Sílvio Berlusconi, em 2011, em função de uma série de escândalos sexuais e pressões políticas.

Estes são os eventos mais próximos do absurdo que estamos vivendo que  rememorei no momento.

Nenhum deles, entretanto tem a profundidade dos crimes de Moro e Dallagnol.

O material liberado pelo The Intercept mostra conchavos entre o juiz e os procuradores desde 2013.

Não são apenas “combinações” de ações jurídicas – o que já seria motivo de anulação e processos criminais a ambos – é uma verdadeira operação lesa-pátria contra o Brasil, seu povo, Lula e o Partido dos Trabalhadores.

Por mais de cinco anos houve um verdadeiro conluio entre agentes do judiciário com explícito objetivo de retirar o Partido dos Trabalhadores do poder e, provavelmente, eleger Jair Bolsonaro.

São cinco anos de crimes ininterruptos, planos escusos, mensagens sórdidas, combinações e maquinações ilegais junto com o grampo de TODOS os defensores do presidente e de suas pessoas mais próximas.

É um caso tão escabroso que não há como imaginar os resultados desta ação.

Na prática, Moro e Dallagnol transformaram o judiciário brasileiro numa arma política contra aqueles que eles julgavam ser seus inimigos.

O que antes era uma “teoria da conspiração” se mostrou uma realidade das mais sórdida do que se poderia imaginar.

Os espúrios, juiz e procurador terminaram por eleger o mais incompetente e incapaz presidente da História Contemporânea.

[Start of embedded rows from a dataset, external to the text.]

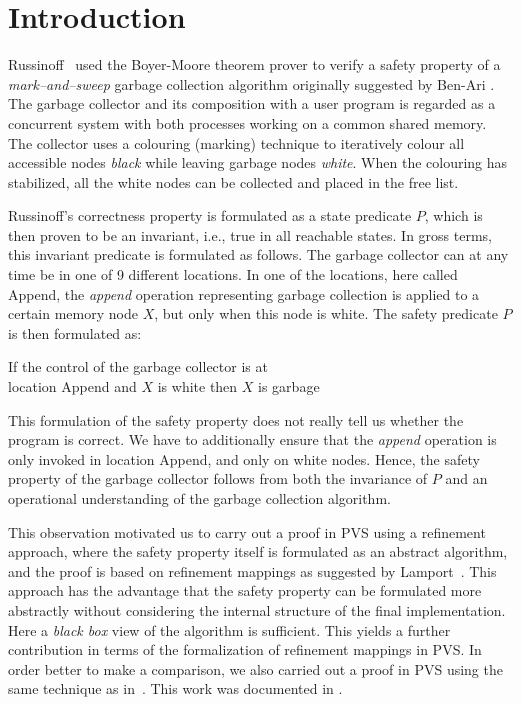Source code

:          
\section{Introduction}

Russinoff~\cite{Rus:GC} used   the Boyer-Moore theorem prover  to
verify  a  safety  property   of   a {\em  mark--and--sweep}   garbage
collection  algorithm originally suggested  by Ben-Ari \cite{Ben:GC}. 
The garbage collector and   its composition with   a user  program  is
regarded as a concurrent system with both processes working on
a common shared memory.  The  collector uses a colouring  (marking) technique
to iteratively colour all accessible nodes {\em black} while 
leaving garbage nodes {\em white}.  When the colouring has
stabilized, all the white nodes can be collected and placed in the
free list.

Russinoff's correctness property is formulated as a  state predicate $P$, which
is then proven to be an invariant, i.e., true in all reachable  states.
In gross  terms, 
this invariant predicate is formulated as  follows.  The garbage collector
can at 
any time be in one of 9 different locations.  In one of the locations,
here  called {\sc  Append},  the {\em append} operation  representing
garbage collection is applied to a certain  memory node $X$, but only
when this node is white. The safety  predicate  $P$  is  then formulated  as:

\begin{center}
  If the control of the garbage collector is at\\ location {\sc Append} and
  $X$ is white then $X$ is garbage 
\end{center}

\noindent
This formulation of   the  safety property does not really  tell us
whether the  program is correct.  We 
have to additionally ensure that  the {\em append} operation is
only invoked in location {\sc Append}, and only on white nodes.  Hence,
the safety property of the garbage collector follows from both the
invariance of $P$ and an operational understanding of the
garbage collection algorithm.  

This  observation motivated  us  to  carry  out a   proof  in PVS
\cite{Owre95:prolegomena} using   a  refinement approach,  where   the
safety property  itself  is formulated  as an  abstract algorithm, and
the proof  is  based  on refinement  mappings  as suggested  by
Lamport~\cite{TLA:TOPLAS94}.  This  approach   has the advantage  that  the
safety property can  be formulated more abstractly without considering
the internal structure of the final implementation.  Here a {\em black
  box} view   of the  algorithm is   sufficient.  This yields a
further contribution in terms of the 
formalization of refinement mappings in PVS.
In  order   better to make  a
comparison, we also carried out a proof in PVS using the same
technique   as  in~\cite{Rus:GC}.  This    work   was documented  in
\cite{havelund-pvs-gc-99}.

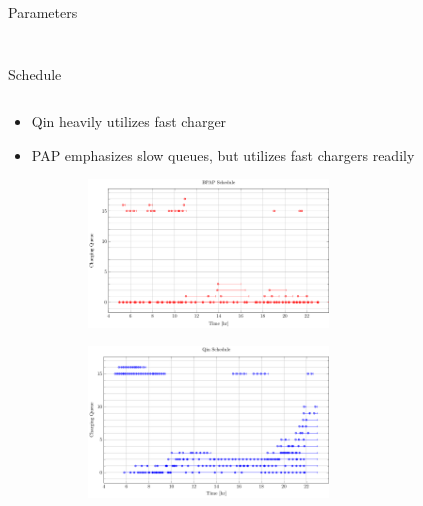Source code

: \documentclass[aspectratio=169]{beamer}
\begin{document}
\begin{frame}[label={sec:orgf864280}]{Parameters}
\begin{columns}
\begin{column}{0.5\columnwidth}
\begin{figure}
{
      }
      \label{fig:spacial-and-temporal-constr}
\end{figure}
\end{column}
\end{columns}
\end{frame}

\begin{frame}[label={sec:org352f467}]{Schedule}
\begin{columns}
\begin{column}{0.5\columnwidth}
{\scriptsize
\begin{itemize}
\item Qin heavily utilizes fast charger
\item PAP emphasizes slow queues, but utilizes fast chargers readily
\end{itemize}
}

\begin{figure}
\begin{subfigure}[t]{\textwidth}
\centering
    \includegraphics[width=0.7\textwidth]{img/sa-pap-paper-good/schedule-milp}
\end{subfigure}
\begin{subfigure}[t]{\textwidth}
\centering
    \includegraphics[width=0.7\textwidth]{img/sa-pap-paper-good/schedule-qin}
\end{subfigure}
\end{figure}
\end{column}


\end{columns}
\end{frame}
\end{document}
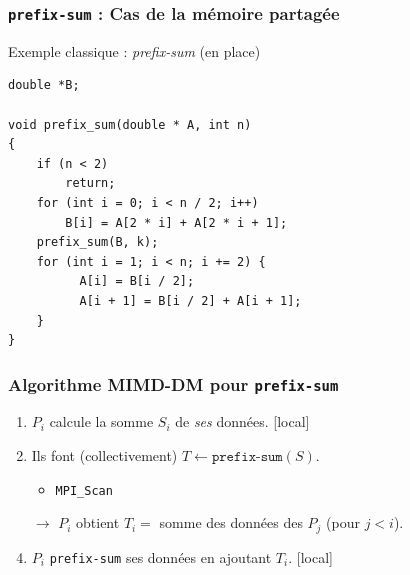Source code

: \documentclass[xcolor={rgb,x11names,svgnames},rgb,x11names,svgnames]{beamer}
\begin{document}

\begin{frame}[fragile]
\frametitle{\texttt{prefix-sum} : Cas de la mémoire partagée}


\begin{block}{Exemple classique : \emph{prefix-sum} (en place)}
\begin{verbatim}
double *B;

void prefix_sum(double * A, int n)
{
    if (n < 2)
        return;
    for (int i = 0; i < n / 2; i++)
        B[i] = A[2 * i] + A[2 * i + 1];
    prefix_sum(B, k);
    for (int i = 1; i < n; i += 2) {
          A[i] = B[i / 2];
          A[i + 1] = B[i / 2] + A[i + 1];
    }
}
\end{verbatim}
\end{block}


\end{frame}



\begin{frame}
\frametitle{Algorithme MIMD-DM pour \texttt{prefix-sum}}


\bigskip

\begin{enumerate}
\item $P_i$ calcule la somme $S_i$ de \emph{ses} données. \hfill \alert{[local]}
\item Ils font (collectivement) $T \gets \texttt{prefix-sum}(S)$.
  \begin{itemize}
  \item \texttt{MPI\_Scan}
  \end{itemize}
\item[$\rightarrow$] $P_i$ obtient $T_i = $ somme des données des $P_j$ (pour $j<i$).
\item $P_i$ \texttt{prefix-sum} ses données en ajoutant $T_i$. \hfill \alert{[local]}
\end{enumerate}
\end{frame}
\end{document}
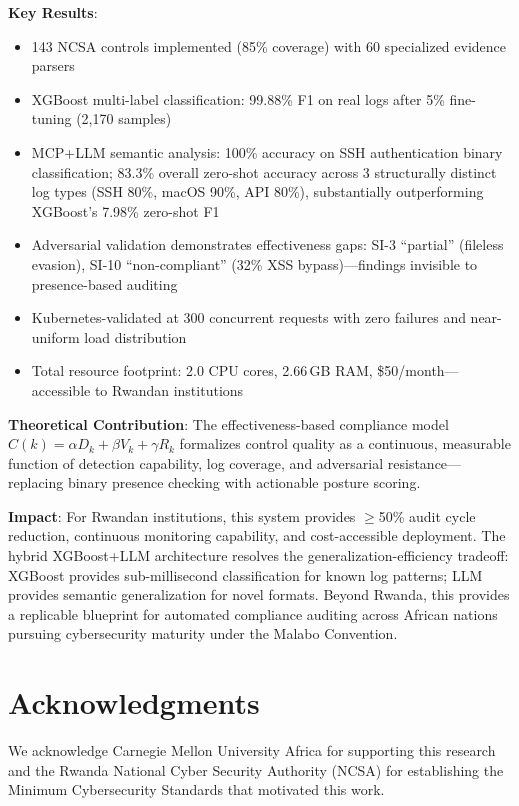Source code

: \documentclass[11pt,conference]{IEEEtran}
\begin{document}
\textbf{Key Results}:
\begin{itemize}
    \item 143 NCSA controls implemented (85\% coverage) with 60 specialized evidence parsers
    \item XGBoost multi-label classification: 99.88\% F1 on real logs after 5\% fine-tuning (2,170 samples)
    \item MCP+LLM semantic analysis: 100\% accuracy on SSH authentication binary classification; 83.3\% overall zero-shot accuracy across 3 structurally distinct log types (SSH 80\%, macOS 90\%, API 80\%), substantially outperforming XGBoost's 7.98\% zero-shot F1
    \item Adversarial validation demonstrates effectiveness gaps: SI-3 ``partial'' (fileless evasion), SI-10 ``non-compliant'' (32\% XSS bypass)---findings invisible to presence-based auditing
    \item Kubernetes-validated at 300 concurrent requests with zero failures and near-uniform load distribution
    \item Total resource footprint: 2.0 CPU cores, 2.66\,GB RAM, \$50/month---accessible to Rwandan institutions
\end{itemize}

\textbf{Theoretical Contribution}: The effectiveness-based compliance model $C(k) = \alpha D_k + \beta V_k + \gamma R_k$ formalizes control quality as a continuous, measurable function of detection capability, log coverage, and adversarial resistance---replacing binary presence checking with actionable posture scoring.

\textbf{Impact}: For Rwandan institutions, this system provides $\geq$50\% audit cycle reduction, continuous monitoring capability, and cost-accessible deployment. The hybrid XGBoost+LLM architecture resolves the generalization-efficiency tradeoff: XGBoost provides sub-millisecond classification for known log patterns; LLM provides semantic generalization for novel formats. Beyond Rwanda, this provides a replicable blueprint for automated compliance auditing across African nations pursuing cybersecurity maturity under the Malabo Convention.

\section*{Acknowledgments}

We acknowledge Carnegie Mellon University Africa for supporting this research and the Rwanda National Cyber Security Authority (NCSA) for establishing the Minimum Cybersecurity Standards that motivated this work.
\end{document}
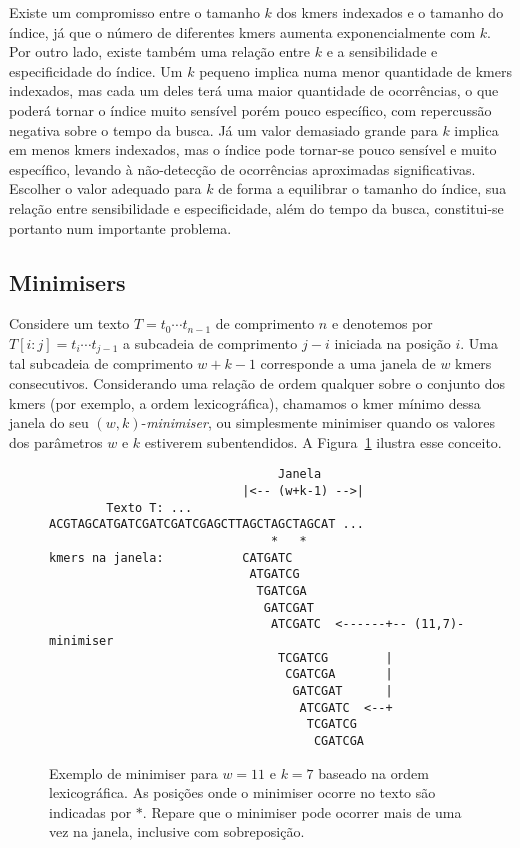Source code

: \documentclass[12pt, a4paper, oneside]{article}
\begin{document}
Existe um compromisso entre o tamanho $k$ dos kmers indexados e o tamanho do índice, já que o número de diferentes kmers aumenta exponencialmente com $k$. Por outro lado, existe também uma relação entre $k$ e a sensibilidade e especificidade do índice. Um $k$ pequeno implica numa menor quantidade de kmers indexados, mas cada um deles terá uma maior quantidade de ocorrências, o que poderá tornar o índice muito sensível porém pouco específico, com repercussão negativa sobre o tempo da busca. Já um valor demasiado grande para $k$ implica em menos kmers indexados, mas o índice pode tornar-se pouco sensível e muito específico, levando à não-detecção de ocorrências aproximadas significativas. Escolher o valor adequado para $k$ de forma a equilibrar o tamanho do índice, sua relação entre sensibilidade e especificidade, além do tempo da busca, constitui-se portanto num importante problema.

\subsection*{Minimisers}

Considere um texto $T=t_0\cdots t_{n-1}$ de comprimento $n$ e denotemos por $T[i:j]=t_i\cdots t_{j-1}$ a subcadeia de comprimento $j-i$\/ iniciada na posição $i$. Uma tal subcadeia de comprimento $w+k-1$ corresponde a uma janela de $w$\/ kmers consecutivos. Considerando uma relação de ordem qualquer sobre o conjunto dos kmers (por exemplo, a ordem lexicográfica), chamamos o kmer mínimo dessa janela do seu $(w,k)$-\textit{minimiser}, ou simplesmente minimiser quando os valores dos parâmetros $w$ e $k$ estiverem subentendidos. A Figura~\ref{fig:minimiser} ilustra esse conceito.

\begin{figure}[htpb]
	\centering

	\begin{verbatim}
                                Janela
                           |<-- (w+k-1) -->|  
        Texto T: ... ACGTAGCATGATCGATCGATCGAGCTTAGCTAGCTAGCAT ...
                               *   *	
kmers na janela:           CATGATC
                            ATGATCG
                             TGATCGA
                              GATCGAT
                               ATCGATC  <------+-- (11,7)-minimiser 
                                TCGATCG        |
                                 CGATCGA       |
                                  GATCGAT      |
                                   ATCGATC  <--+
                                    TCGATCG
                                     CGATCGA
	\end{verbatim}
	\caption{Exemplo de minimiser para $w=11$ e $k=7$ baseado na ordem lexicográfica. As posições onde o minimiser ocorre no texto são indicadas por $*$. Repare que o minimiser pode ocorrer mais de uma vez na janela, inclusive com sobreposição.}
	\label{fig:minimiser}
\end{figure}
\end{document}
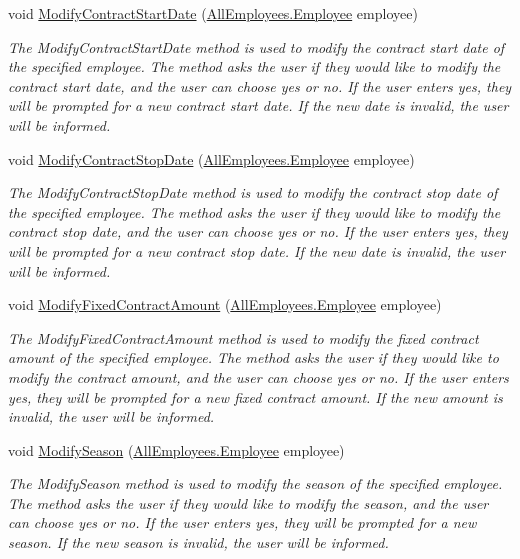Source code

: \begin{DoxyCompactItemize}
void \hyperlink{class_the_company_1_1_container_aa631559b361ba4cd6b7499d6e57af5c2}{Modify\+Contract\+Start\+Date} (\hyperlink{class_all_employees_1_1_employee}{All\+Employees.\+Employee} employee)
\begin{DoxyCompactList}\small\item\em The Modify\+Contract\+Start\+Date method is used to modify the contract start date of the specified employee. The method asks the user if they would like to modify the contract start date, and the user can choose yes or no. If the user enters yes, they will be prompted for a new contract start date. If the new date is invalid, the user will be informed. \end{DoxyCompactList}\item 
void \hyperlink{class_the_company_1_1_container_a5966b88fe1b802920e09d984f40454f0}{Modify\+Contract\+Stop\+Date} (\hyperlink{class_all_employees_1_1_employee}{All\+Employees.\+Employee} employee)
\begin{DoxyCompactList}\small\item\em The Modify\+Contract\+Stop\+Date method is used to modify the contract stop date of the specified employee. The method asks the user if they would like to modify the contract stop date, and the user can choose yes or no. If the user enters yes, they will be prompted for a new contract stop date. If the new date is invalid, the user will be informed. \end{DoxyCompactList}\item 
void \hyperlink{class_the_company_1_1_container_aa5548ce6d63db43b96e7002a6b398a64}{Modify\+Fixed\+Contract\+Amount} (\hyperlink{class_all_employees_1_1_employee}{All\+Employees.\+Employee} employee)
\begin{DoxyCompactList}\small\item\em The Modify\+Fixed\+Contract\+Amount method is used to modify the fixed contract amount of the specified employee. The method asks the user if they would like to modify the contract amount, and the user can choose yes or no. If the user enters yes, they will be prompted for a new fixed contract amount. If the new amount is invalid, the user will be informed. \end{DoxyCompactList}\item 
void \hyperlink{class_the_company_1_1_container_af4aa83f1b02b8783ead9bae2edc771d3}{Modify\+Season} (\hyperlink{class_all_employees_1_1_employee}{All\+Employees.\+Employee} employee)
\begin{DoxyCompactList}\small\item\em The Modify\+Season method is used to modify the season of the specified employee. The method asks the user if they would like to modify the season, and the user can choose yes or no. If the user enters yes, they will be prompted for a new season. If the new season is invalid, the user will be informed. \end{DoxyCompactList}\item 

\end{DoxyCompactItemize}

E as combinações no material mostram que havia um projeto político para calar Lula, evitar que ele falasse e concorresse e tudo mais de nefasto e criminoso que você puder imaginar.

Tudo digitado, escrito, assinado … não são suposições, não é convicção … é a realidade da célula criminosa chamada “República de Curitiba”.

A julgar pelo mal que fizeram ao povo e ao Brasil, com a entrega do pré-sal, a prisão de inúmeros inocentes, a destruição de empresas brasileiras, a criação de milhões de desempregados e a alteração visível na democracia brasileira, Moro e Dallagnol poderiam ser enquadrados na lei contra o terrorismo.

Segundo a lei 13260 de 16 de março de 2016 é terrorismo a “prática por um ou mais indivíduos” do ato de “sabotar o funcionamento” de “instalações públicas”.

É claro que não se está apenas falando da materialidade da “instalação”. A institucionalidade brasileira foi tão esgarçada pelos crimes de Moro e Dallagnol que é difícil conceber um ato mais danoso ao Brasil.

O conluio criminoso do procurador e do ex-juiz não só responsável pela prisão de inocentes como Lula, mas pela deterioração da vida dos brasileiros, o descontrole dos preços de gasolina, gás e luz, o desemprego, a recessão e a eleição deste governo atual. Está tudo imbricado nos crimes seminais de Moro e Dallagnol.

C? A inação do STF permitiu tudo acontecer até aqui. As “espadas endurecidas” e os “cavalos ensebados” dos militares verde-vômito do Brasil foram respaldo. Mas e agora? Diante de tamanha pachorra, de tamanho disparate… onde estamos?